The number of deaths in Japan in 2022 rose to a record high 1.57 million, with the population naturally shrinking for the 16th consecutive year.

The total fertility rate — the average number of children a woman is estimated to bear in her lifetime — fell to 1.26, on par with the record low in 2005.

The pace of decline in the number of births has also been accelerating in recent years, falling by 24,404 in 2020 from the previous year, and by 29,213 in 2021.

770,747 means about 380,000 female babies.

The population pyramid projection for 2027 for Japan was projecting 4.082 million Japanese babies for 2023-2027. This would mean averaging 816,000 babies annually. Japan is coming in 45,000 babies annually short of that projection and if the drops continue Japan could be at 600k-700k babies annually in 2027. The population pyramids and projections were assuming that Japan could hold at 810,000 per year. The shortage of Japanese babies means that population trends are even worse than 103.7 million in 2050. Instead of 9 million fertile women between 18-38 there would be 8 million.

The Japanese women who are aging out of fertility now are 35-39 years old. There were 660,000 women per year in those years. Japan will be losing 70% of its fertile age women. Each 5 year group is about 100k per year less women.

The fertility data comes a day after Prime Minister Fumio Kishida released a draft plan to boost “unparalleled” child-rearing support, although the announcement has raised questions about its effectiveness in turning around the falling birthrate.

The fertility rate in Japan had recovered to 1.45 in 2015, but has been on a downward trend since 2016. Getting fertility temporarily up to 1.45 from 1.3 earlier cost about $200 billion. Having a working age population that is 10% less is costing but also averaging 48 years of age instead of 35-40 is costing Japan 20-30% of GDP or about $1 to 1.5 trillion each year.
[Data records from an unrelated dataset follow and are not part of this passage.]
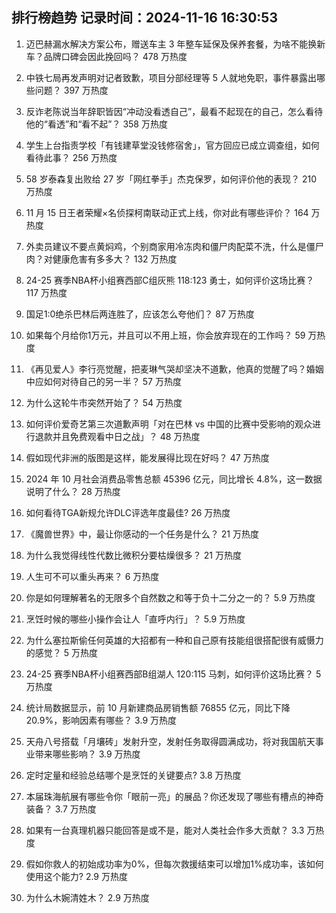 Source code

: 
## 排行榜趋势 记录时间：2024-11-16 16:30:53
  
  1. 迈巴赫漏水解决方案公布，赠送车主 3 年整车延保及保养套餐，为啥不能换新车？品牌口碑会因此挽回吗？ 478 万热度
    
  2. 中铁七局再发声明对记者致歉，项目分部经理等 5 人就地免职，事件暴露出哪些问题？ 397 万热度
    
  3. 反诈老陈说当年辞职皆因“冲动没看透自己”，最看不起现在的自己，怎么看待他的“看透”和“看不起”？ 358 万热度
    
  4. 学生上台指责学校「有钱建草堂没钱修宿舍」，官方回应已成立调查组，如何看待此事？ 256 万热度
    
  5. 58 岁泰森复出败给 27 岁「网红拳手」杰克保罗，如何评价他的表现？ 210 万热度
    
  6. 11 月 15 日王者荣耀×名侦探柯南联动正式上线，你对此有哪些评价？ 164 万热度
    
  7. 外卖员建议不要点黄焖鸡，个别商家用冷冻肉和僵尸肉配菜不洗，什么是僵尸肉？对健康危害有多多大？ 132 万热度
    
  8. 24-25 赛季NBA杯小组赛西部C组灰熊 118:123 勇士，如何评价这场比赛？ 117 万热度
    
  9. 国足1:0绝杀巴林后两连胜了，应该怎么夸他们？ 87 万热度
    
  10. 如果每个月给你1万元，并且可以不用上班，你会放弃现在的工作吗？ 59 万热度
    
  11. 《再见爱人》李行亮觉醒，把麦琳气哭却坚决不道歉，他真的觉醒了吗？婚姻中应如何对待自己的另一半？ 57 万热度
    
  12. 为什么这轮牛市突然开始了？ 54 万热度
    
  13. 如何评价爱奇艺第三次道歉声明「对在巴林 vs 中国的比赛中受影响的观众进行退款并且免费观看中日之战」？ 48 万热度
    
  14. 假如现代非洲的版图是这样，能发展得比现在好吗？ 47 万热度
    
  15. 2024 年 10 月社会消费品零售总额 45396 亿元，同比增长 4.8%，这一数据说明了什么？ 28 万热度
    
  16. 如何看待TGA新规允许DLC评选年度最佳? 26 万热度
    
  17. 《魔兽世界》中，最让你感动的一个任务是什么？ 21 万热度
    
  18. 为什么我觉得线性代数比微积分要枯燥很多？ 21 万热度
    
  19. 人生可不可以重头再来？ 6 万热度
    
  20. 你是如何理解著名的无限多个自然数之和等于负十二分之一的？ 5.9 万热度
    
  21. 烹饪时候的哪些小操作会让人「直呼内行」？ 5.9 万热度
    
  22. 为什么塞拉斯偷任何英雄的大招都有一种和自己原有技能组很搭配很有威慑力的感觉？ 5 万热度
    
  23. 24-25 赛季NBA杯小组赛西部B组湖人 120:115 马刺，如何评价这场比赛？ 5 万热度
    
  24. 统计局数据显示，前 10 月新建商品房销售额 76855 亿元，同比下降 20.9%，影响因素有哪些？ 3.9 万热度
    
  25. 天舟八号搭载「月壤砖」发射升空，发射任务取得圆满成功，将对我国航天事业带来哪些影响？ 3.9 万热度
    
  26. 定时定量和经验总结哪个是烹饪的关键要点? 3.8 万热度
    
  27. 本届珠海航展有哪些令你「眼前一亮」的展品？你还发现了哪些有槽点的神奇装备？ 3.7 万热度
    
  28. 如果有一台真理机器只能回答是或不是，能对人类社会作多大贡献？ 3.3 万热度
    
  29. 假如你救人的初始成功率为0%，但每次救援结束可以增加1%成功率，该如何使用这个能力? 2.9 万热度
    
  30. 为什么木婉清姓木？ 2.9 万热度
This is before Japan loses 20-30% of its population over the next 30 years. Japan has lost about 5% of its people over the last 15 years. The population birth spiral does not stop in 30 years, it keeps spiraling downward with fewer fertile women. Until birthrates get back over 2.1 replacement and stay there then there is no population stabilization.

Well, so what, some might say. This will mean all pension systems will collapse. There will be no state support for retirement. If there is less than one working age person to each old person, the math of taking some taxes and giving it to the old person to live becomes scraps. The old person will have to keep working until they drop. If 40-50% of the population is old people then they do not spend money. The economy shrinks massively.

* Economic recession
* stock market crashes
* no pensions

If it persisted then how would we keep the systems of civilization running?

The Black Death causes 30-50% population loss in seven years. If Japan loses 20% of its population in the 30 years and most of them are old (65+, 75+) and the average age is 55, then we will see if economic systems break.